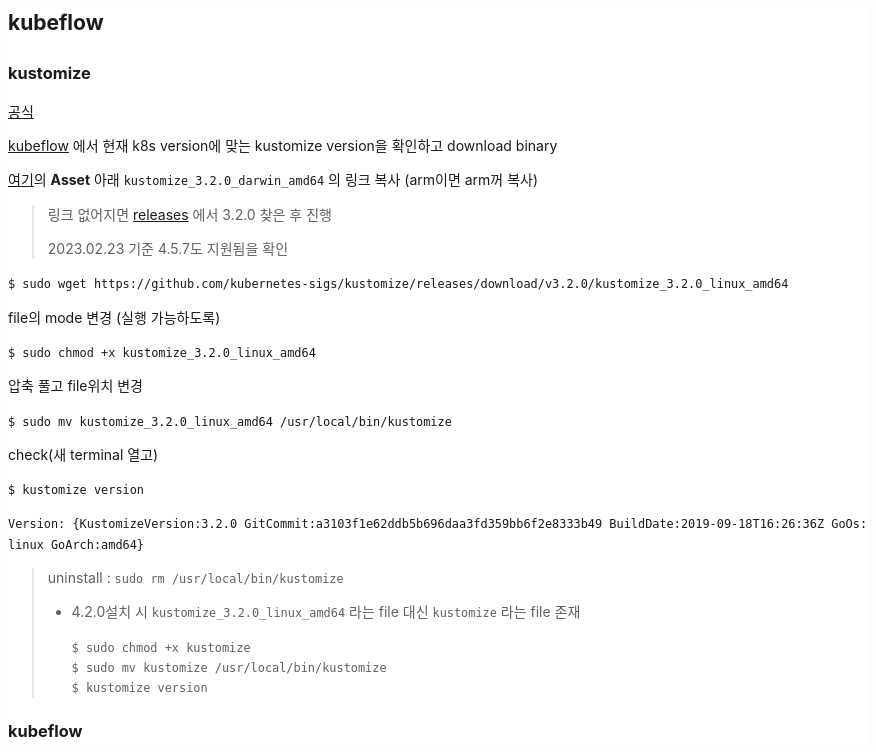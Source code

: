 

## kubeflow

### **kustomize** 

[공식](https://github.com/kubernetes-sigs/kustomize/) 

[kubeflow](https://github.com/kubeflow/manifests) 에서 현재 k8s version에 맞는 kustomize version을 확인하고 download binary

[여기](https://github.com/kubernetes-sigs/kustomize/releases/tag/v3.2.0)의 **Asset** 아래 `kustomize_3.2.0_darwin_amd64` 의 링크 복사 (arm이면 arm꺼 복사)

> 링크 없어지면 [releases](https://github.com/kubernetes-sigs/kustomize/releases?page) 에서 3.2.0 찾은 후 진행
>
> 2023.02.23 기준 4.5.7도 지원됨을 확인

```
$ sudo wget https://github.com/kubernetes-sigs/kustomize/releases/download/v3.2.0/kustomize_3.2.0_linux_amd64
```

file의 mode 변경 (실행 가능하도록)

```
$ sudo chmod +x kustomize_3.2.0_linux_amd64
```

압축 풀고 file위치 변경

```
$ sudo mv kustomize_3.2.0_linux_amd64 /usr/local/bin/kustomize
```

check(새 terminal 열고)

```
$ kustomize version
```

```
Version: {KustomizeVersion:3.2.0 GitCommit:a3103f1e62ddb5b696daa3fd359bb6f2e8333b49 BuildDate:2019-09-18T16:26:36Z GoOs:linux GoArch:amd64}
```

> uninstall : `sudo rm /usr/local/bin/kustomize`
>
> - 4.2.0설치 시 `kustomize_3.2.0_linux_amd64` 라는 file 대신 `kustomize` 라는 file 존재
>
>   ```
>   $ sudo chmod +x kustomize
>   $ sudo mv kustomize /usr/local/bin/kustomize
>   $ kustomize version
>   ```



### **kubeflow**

· · · · · · ·

What needs to be done: The whole listing above must be duplicated word for word, apart from its pictures.

Written answer:
Source code

: 

## kubeflow

### **kustomize** 

[공식](https://github.com/kubernetes-sigs/kustomize/) 

[kubeflow](https://github.com/kubeflow/manifests) 에서 현재 k8s version에 맞는 kustomize version을 확인하고 download binary

[여기](https://github.com/kubernetes-sigs/kustomize/releases/tag/v3.2.0)의 **Asset** 아래 `kustomize_3.2.0_darwin_amd64` 의 링크 복사 (arm이면 arm꺼 복사)

> 링크 없어지면 [releases](https://github.com/kubernetes-sigs/kustomize/releases?page) 에서 3.2.0 찾은 후 진행
>
> 2023.02.23 기준 4.5.7도 지원됨을 확인

```
$ sudo wget https://github.com/kubernetes-sigs/kustomize/releases/download/v3.2.0/kustomize_3.2.0_linux_amd64
```

file의 mode 변경 (실행 가능하도록)

```
$ sudo chmod +x kustomize_3.2.0_linux_amd64
```

압축 풀고 file위치 변경

```
$ sudo mv kustomize_3.2.0_linux_amd64 /usr/local/bin/kustomize
```

check(새 terminal 열고)

```
$ kustomize version
```

```
Version: {KustomizeVersion:3.2.0 GitCommit:a3103f1e62ddb5b696daa3fd359bb6f2e8333b49 BuildDate:2019-09-18T16:26:36Z GoOs:linux GoArch:amd64}
```

> uninstall : `sudo rm /usr/local/bin/kustomize`
>
> - 4.2.0설치 시 `kustomize_3.2.0_linux_amd64` 라는 file 대신 `kustomize` 라는 file 존재
>
>   ```
>   $ sudo chmod +x kustomize
>   $ sudo mv kustomize /usr/local/bin/kustomize
>   $ kustomize version
>   ```



### **kubeflow**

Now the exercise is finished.